SDL-Hercules-390 / hyperion

The SDL Hercules 4.x Hyperion version of the System/370, ESA/390, and z/Architecture Emulator
Other
237 stars 89 forks source link

question about the __SSE2__ intrinsics ( x86intrin.h ) #639

Closed atncsj6h closed 4 months ago

atncsj6h commented 5 months ago

how crucial is from a performance point of view the SSE2 stuff ?

found this .... https://github.com/DLTcollab/sse2neon

sse2neon A C/C++ header file that converts Intel SSE intrinsics to Arm/Aarch64 NEON intrinsics.

is it worth investigating ?

out of curiosity I downloaded it and the test suite was successfull

SSE2NEONTest Complete! Passed: 519 Failed: 0 Ignored: 4 Coverage rate: 99.23%

Fish-Git commented 4 months ago

how crucial is from a performance point of view the SSE2 stuff ?

I really have no idea since I am unfamiliar with x86/x64 instructions/assembly, so I have no idea how many SSE2 instructions end up being compiled into Hercules.

If you know which x86/x64 instructions are SSE2 instructions, I suppose you could compile Hercules with the option to produce assembler output, and then examine the assembler output to see how many SSE2 instructions the compiler decided to use.

Then I suppose you could compile Hercules again with some option that requests that SSE2 instructions not be used, and then compare the performance of the two. That should answer your question.

Without having to go through all that effort however, based on just what Wikipedia says about SSE2:

I would venture a guess that SSE2 support is very important for performance.

Unless someone else decides to jump into this discussion with their own thoughts on the subject within the next day or two, I'm going to close this issue due to lack of interest.

atncsj6h commented 4 months ago

hi Fish! after one month without any interest, no need to wait, go ahead and close it e

wrljet commented 4 months ago

There is interest. Can't we leave it open?

Fish-Git commented 4 months ago

There is interest. Can't we leave it open?

Sure. I'm just curious as to why? I mean, virtually all modern x86/x64 processors support SSE2 these days, yes? So virtually all compilers also support them too, yes? Agreed? So what is there to discuss really? Whether we should allow compilers to use them?? That seems silly, doesn't it? Of course we should! What we shouldn't do is anything that would prevent their use! Yes? So again, what's to discuss? The question has essentially been answered: Yes, SSE2 instructions (intrinsics) are important to performance.
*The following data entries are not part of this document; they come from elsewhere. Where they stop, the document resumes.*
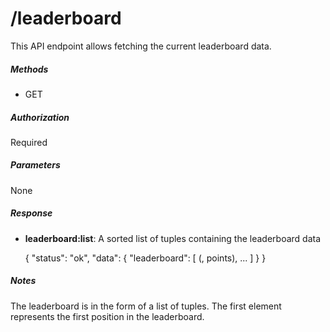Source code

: # /leaderboard

This API endpoint allows fetching the current leaderboard data.

##### Methods

* GET

##### Authorization

Required

##### Parameters

None

##### Response

* **leaderboard:list**: A sorted list of tuples containing the leaderboard data

    {
        "status": "ok",
        "data": {
            "leaderboard": [
                (<User>, points),
                ...
            ]
        }
    }

##### Notes

The leaderboard is in the form of a list of tuples. The first element
represents the first position in the leaderboard.
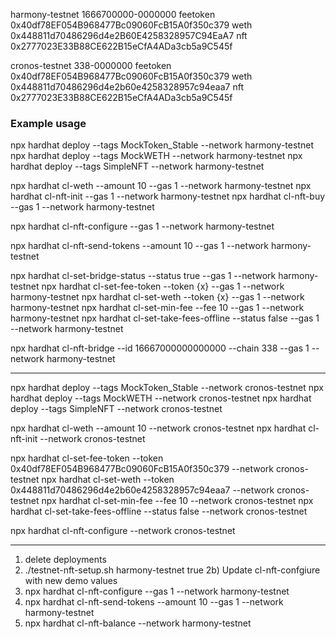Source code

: harmony-testnet 1666700000-0000000
feetoken 0x40df78EF054B968477Bc09060FcB15A0f350c379
weth 0x448811d70486296d4e2B60E4258328957C94EaA7
nft 0x2777023E33B88CE622B15eCfA4ADa3cb5a9C545f

cronos-testnet 338-0000000
feetoken 0x40df78EF054B968477Bc09060FcB15A0f350c379
weth 0x448811d70486296d4e2b60e4258328957c94eaa7
nft 0x2777023E33B88CE622B15eCfA4ADa3cb5a9C545f

### Example usage

npx hardhat deploy --tags MockToken_Stable --network harmony-testnet
npx hardhat deploy --tags MockWETH --network harmony-testnet
npx hardhat deploy --tags SimpleNFT --network harmony-testnet

npx hardhat cl-weth --amount 10 --gas 1 --network harmony-testnet
npx hardhat cl-nft-init --gas 1 --network harmony-testnet
npx hardhat cl-nft-buy --gas 1 --network harmony-testnet

npx hardhat cl-nft-configure --gas 1 --network harmony-testnet

npx hardhat cl-nft-send-tokens --amount 10 --gas 1 --network harmony-testnet

npx hardhat cl-set-bridge-status --status true --gas 1 --network harmony-testnet
npx hardhat cl-set-fee-token --token {x} --gas 1 --network harmony-testnet
npx hardhat cl-set-weth --token {x} --gas 1 --network harmony-testnet
npx hardhat cl-set-min-fee --fee 10 --gas 1 --network harmony-testnet
npx hardhat cl-set-take-fees-offline --status false --gas 1 --network harmony-testnet

npx hardhat cl-nft-bridge --id 16667000000000000 --chain 338 --gas 1 --network harmony-testnet

---

npx hardhat deploy --tags MockToken_Stable --network cronos-testnet
npx hardhat deploy --tags MockWETH --network cronos-testnet
npx hardhat deploy --tags SimpleNFT --network cronos-testnet

npx hardhat cl-weth --amount 10 --network cronos-testnet
npx hardhat cl-nft-init --network cronos-testnet

npx hardhat cl-set-fee-token --token 0x40df78EF054B968477Bc09060FcB15A0f350c379 --network cronos-testnet
npx hardhat cl-set-weth --token 0x448811d70486296d4e2b60e4258328957c94eaa7 --network cronos-testnet
npx hardhat cl-set-min-fee --fee 10 --network cronos-testnet
npx hardhat cl-set-take-fees-offline --status false --network cronos-testnet

npx hardhat cl-nft-configure --network cronos-testnet

---

1) delete deployments
2) ./testnet-nft-setup.sh harmony-testnet true
2b) Update cl-nft-confgiure with new demo values
3) npx hardhat cl-nft-configure --gas 1 --network harmony-testnet
4) npx hardhat cl-nft-send-tokens --amount 10 --gas 1 --network harmony-testnet
5) npx hardhat cl-nft-balance --network harmony-testnet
HOW important (to performance) they are is largely immaterial IMO, They certainly do not harm performance that's for sure. And there's not much (if anything!) that we can do to prevent a compiler from using them, so again, what's to discuss?

I'm confused! Why do we need to keep this issue open? Please explain.

atncsj6h commented 4 months ago

sure. I'm just curious as to why? I mean, virtually all modern x86/x64 processors support SSE2 these days, yes?

we are not talking about amd/x86 processors... we are talking about intrtinsics provided by ARM_NEON equivalent to the amd/x86 ones

atncsj6h commented 4 months ago

forgive me for the poor presentation of the issue in my initial post ( I am just a poor old E3L )

I meant to open a discussion about ...

if SSE2 are giving a performance boost for the amd64/x86_64 then the ARM_NEON equivalents might do the same for the arm/arm64

the question is a moot point now ... I implemented the ARM_NEON ifrastructure and now all I have to do is to measure the performange gain ( if any ) pretty intrusive change , the softfloat types have to be amended to avoid clashes with the types defined in the arm_neon.h header

I will close the issue now, no reason to keep it open